Laurent Giacobino : « Les médias en ligne au Maghreb sont très récents, mais en plein boom »

Quatre ans après le début des Printemps arabes, Laurent Giacobino dresse un bilan de l’évolution des médias en ligne au Maghreb et au Machrek. Interview.

Des blogueurs égyptiens en janvier 2011. © AFP

Des blogueurs égyptiens en janvier 2011. © AFP

Publié le 4 juin 2015 Lecture : 6 minutes.

Le boom de l’information en ligne a bouleversé les codes de l’information dans le monde arabe où la population, du Maroc à la Jordanie, consulte aujourd’hui la presse via Internet autant qu’elle la partage sur son compte Facebook. Depuis les révolutions de 2011, le mouvement s’est amplifié, notamment en Tunisie et en Égypte. Auparavant blogueurs, certains internautes sont aujourd’hui devenus des dirigeants de sites web influents.
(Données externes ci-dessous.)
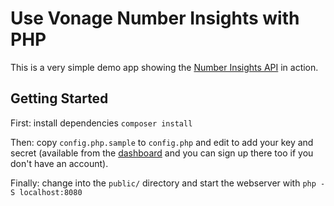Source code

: # Use Vonage Number Insights with PHP

This is a very simple demo app showing the [Number Insights API](https://developer.nexmo.com/number-insight/overview) in action.

## Getting Started

First: install dependencies `composer install`

Then: copy `config.php.sample` to `config.php` and edit to add your key and secret (available from the [dashboard](http://dashboard.nexmo.com) and you can sign up there too if you don't have an account).

Finally: change into the `public/` directory and start the webserver with `php -S localhost:8080`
Expert du développement des médias et de la liberté d’expression sur Internet depuis 10 ans, c’est en observateur averti que Laurent Giacobino a étudié l’impact et le rayonnement des nouveaux médias dans huit pays du monde arabe. Il dresse, à travers son "Panorama des médias en ligne" publié le 19 mai, un bilan de cette mutation qui a touché les pays arabes de plein fouet.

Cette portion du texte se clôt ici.